PROMPT:
Stop at the line containing "原子广播（atomic broadcasts）": repeat exactly every line of the entries below from the first up to it, plus that line, with pictures omitted.

(Rendered images with source text)
──────

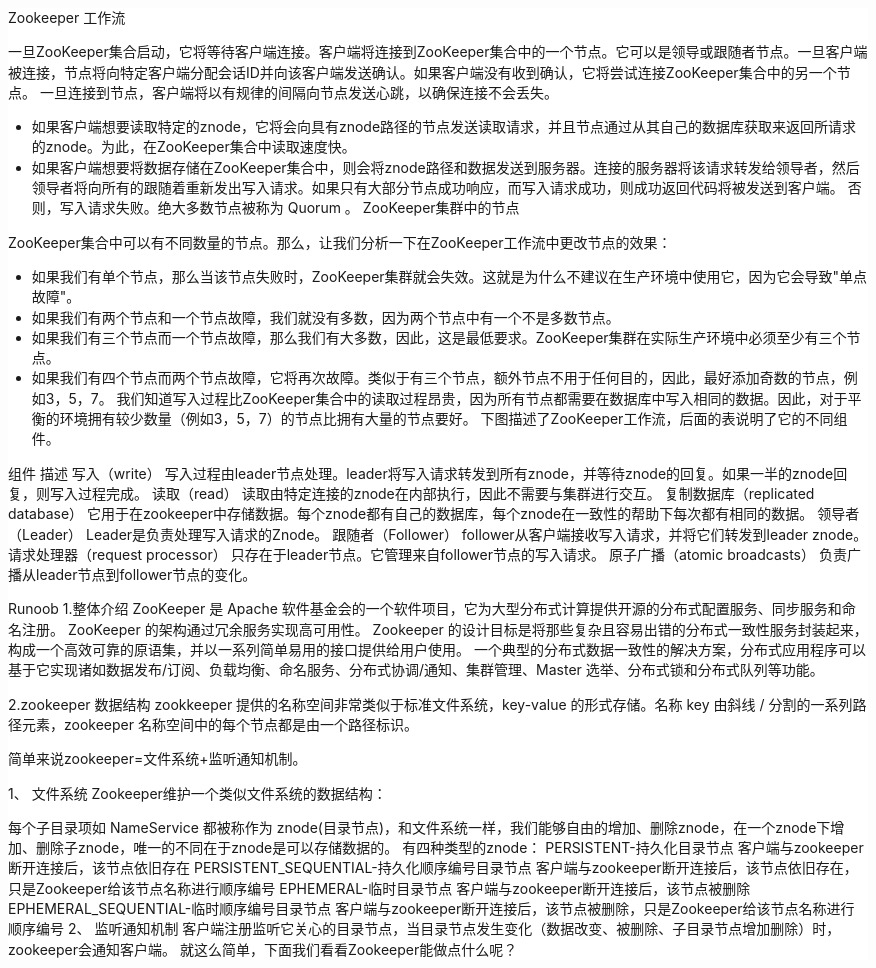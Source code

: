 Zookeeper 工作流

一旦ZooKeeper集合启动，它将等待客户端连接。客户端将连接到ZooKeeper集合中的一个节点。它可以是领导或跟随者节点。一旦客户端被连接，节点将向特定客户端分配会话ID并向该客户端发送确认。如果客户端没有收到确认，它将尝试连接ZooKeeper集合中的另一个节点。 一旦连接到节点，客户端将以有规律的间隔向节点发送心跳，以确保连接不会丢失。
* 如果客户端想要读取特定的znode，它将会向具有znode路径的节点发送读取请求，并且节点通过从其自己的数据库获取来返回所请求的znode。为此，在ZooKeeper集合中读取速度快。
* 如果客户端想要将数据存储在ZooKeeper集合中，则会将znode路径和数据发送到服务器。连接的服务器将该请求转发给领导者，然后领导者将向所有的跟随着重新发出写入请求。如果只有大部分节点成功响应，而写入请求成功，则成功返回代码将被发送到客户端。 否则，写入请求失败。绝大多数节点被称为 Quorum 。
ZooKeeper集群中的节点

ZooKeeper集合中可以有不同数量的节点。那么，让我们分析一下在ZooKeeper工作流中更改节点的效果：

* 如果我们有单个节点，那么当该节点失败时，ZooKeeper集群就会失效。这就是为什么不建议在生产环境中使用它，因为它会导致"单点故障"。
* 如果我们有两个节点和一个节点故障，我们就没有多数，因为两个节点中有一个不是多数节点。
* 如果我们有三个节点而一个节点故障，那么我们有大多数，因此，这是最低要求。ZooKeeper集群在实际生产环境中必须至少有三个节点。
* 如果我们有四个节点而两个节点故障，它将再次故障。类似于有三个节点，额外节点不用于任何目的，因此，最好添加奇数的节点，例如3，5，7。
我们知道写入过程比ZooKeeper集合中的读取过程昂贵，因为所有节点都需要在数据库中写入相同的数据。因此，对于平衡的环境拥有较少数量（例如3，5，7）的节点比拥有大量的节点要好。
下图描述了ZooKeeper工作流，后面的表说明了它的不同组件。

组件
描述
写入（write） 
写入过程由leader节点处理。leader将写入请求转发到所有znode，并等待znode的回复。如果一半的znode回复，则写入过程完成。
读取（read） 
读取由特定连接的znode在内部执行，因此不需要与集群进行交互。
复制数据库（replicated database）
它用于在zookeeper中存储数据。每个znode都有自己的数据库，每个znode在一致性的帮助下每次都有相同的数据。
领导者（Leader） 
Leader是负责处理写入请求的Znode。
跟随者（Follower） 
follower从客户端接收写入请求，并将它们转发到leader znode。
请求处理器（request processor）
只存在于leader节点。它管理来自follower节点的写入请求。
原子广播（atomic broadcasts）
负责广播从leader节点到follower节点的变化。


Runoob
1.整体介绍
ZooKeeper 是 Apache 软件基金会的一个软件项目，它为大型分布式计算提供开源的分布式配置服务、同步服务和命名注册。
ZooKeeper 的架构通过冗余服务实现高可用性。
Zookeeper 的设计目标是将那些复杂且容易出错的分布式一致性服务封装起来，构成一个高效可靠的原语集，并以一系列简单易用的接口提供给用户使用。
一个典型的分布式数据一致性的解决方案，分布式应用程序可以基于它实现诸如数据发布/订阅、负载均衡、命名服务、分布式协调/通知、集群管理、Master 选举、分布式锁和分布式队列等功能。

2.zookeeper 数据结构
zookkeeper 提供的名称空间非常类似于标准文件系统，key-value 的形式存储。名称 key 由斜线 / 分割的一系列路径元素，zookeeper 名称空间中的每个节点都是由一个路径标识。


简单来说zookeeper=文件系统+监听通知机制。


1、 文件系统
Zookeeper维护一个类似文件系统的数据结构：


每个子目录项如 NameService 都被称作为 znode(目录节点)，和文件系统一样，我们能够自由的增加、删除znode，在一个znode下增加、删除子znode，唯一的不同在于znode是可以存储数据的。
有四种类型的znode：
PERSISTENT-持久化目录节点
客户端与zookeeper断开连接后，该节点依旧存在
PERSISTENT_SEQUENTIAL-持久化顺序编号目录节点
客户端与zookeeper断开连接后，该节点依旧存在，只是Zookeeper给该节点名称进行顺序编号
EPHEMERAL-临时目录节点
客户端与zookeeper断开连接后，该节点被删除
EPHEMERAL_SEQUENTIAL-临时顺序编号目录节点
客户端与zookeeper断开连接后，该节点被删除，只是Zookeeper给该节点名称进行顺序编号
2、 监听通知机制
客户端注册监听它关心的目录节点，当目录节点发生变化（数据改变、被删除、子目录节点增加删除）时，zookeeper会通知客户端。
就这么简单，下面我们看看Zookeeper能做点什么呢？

──────

EXERCISE RESULT:
Source code

: Zookeeper 工作流

一旦ZooKeeper集合启动，它将等待客户端连接。客户端将连接到ZooKeeper集合中的一个节点。它可以是领导或跟随者节点。一旦客户端被连接，节点将向特定客户端分配会话ID并向该客户端发送确认。如果客户端没有收到确认，它将尝试连接ZooKeeper集合中的另一个节点。 一旦连接到节点，客户端将以有规律的间隔向节点发送心跳，以确保连接不会丢失。
* 如果客户端想要读取特定的znode，它将会向具有znode路径的节点发送读取请求，并且节点通过从其自己的数据库获取来返回所请求的znode。为此，在ZooKeeper集合中读取速度快。
* 如果客户端想要将数据存储在ZooKeeper集合中，则会将znode路径和数据发送到服务器。连接的服务器将该请求转发给领导者，然后领导者将向所有的跟随着重新发出写入请求。如果只有大部分节点成功响应，而写入请求成功，则成功返回代码将被发送到客户端。 否则，写入请求失败。绝大多数节点被称为 Quorum 。
ZooKeeper集群中的节点

ZooKeeper集合中可以有不同数量的节点。那么，让我们分析一下在ZooKeeper工作流中更改节点的效果：

* 如果我们有单个节点，那么当该节点失败时，ZooKeeper集群就会失效。这就是为什么不建议在生产环境中使用它，因为它会导致"单点故障"。
* 如果我们有两个节点和一个节点故障，我们就没有多数，因为两个节点中有一个不是多数节点。
* 如果我们有三个节点而一个节点故障，那么我们有大多数，因此，这是最低要求。ZooKeeper集群在实际生产环境中必须至少有三个节点。
* 如果我们有四个节点而两个节点故障，它将再次故障。类似于有三个节点，额外节点不用于任何目的，因此，最好添加奇数的节点，例如3，5，7。
我们知道写入过程比ZooKeeper集合中的读取过程昂贵，因为所有节点都需要在数据库中写入相同的数据。因此，对于平衡的环境拥有较少数量（例如3，5，7）的节点比拥有大量的节点要好。
下图描述了ZooKeeper工作流，后面的表说明了它的不同组件。

组件
描述
写入（write） 
写入过程由leader节点处理。leader将写入请求转发到所有znode，并等待znode的回复。如果一半的znode回复，则写入过程完成。
读取（read） 
读取由特定连接的znode在内部执行，因此不需要与集群进行交互。
复制数据库（replicated database）
它用于在zookeeper中存储数据。每个znode都有自己的数据库，每个znode在一致性的帮助下每次都有相同的数据。
领导者（Leader） 
Leader是负责处理写入请求的Znode。
跟随者（Follower） 
follower从客户端接收写入请求，并将它们转发到leader znode。
请求处理器（request processor）
只存在于leader节点。它管理来自follower节点的写入请求。
原子广播（atomic broadcasts）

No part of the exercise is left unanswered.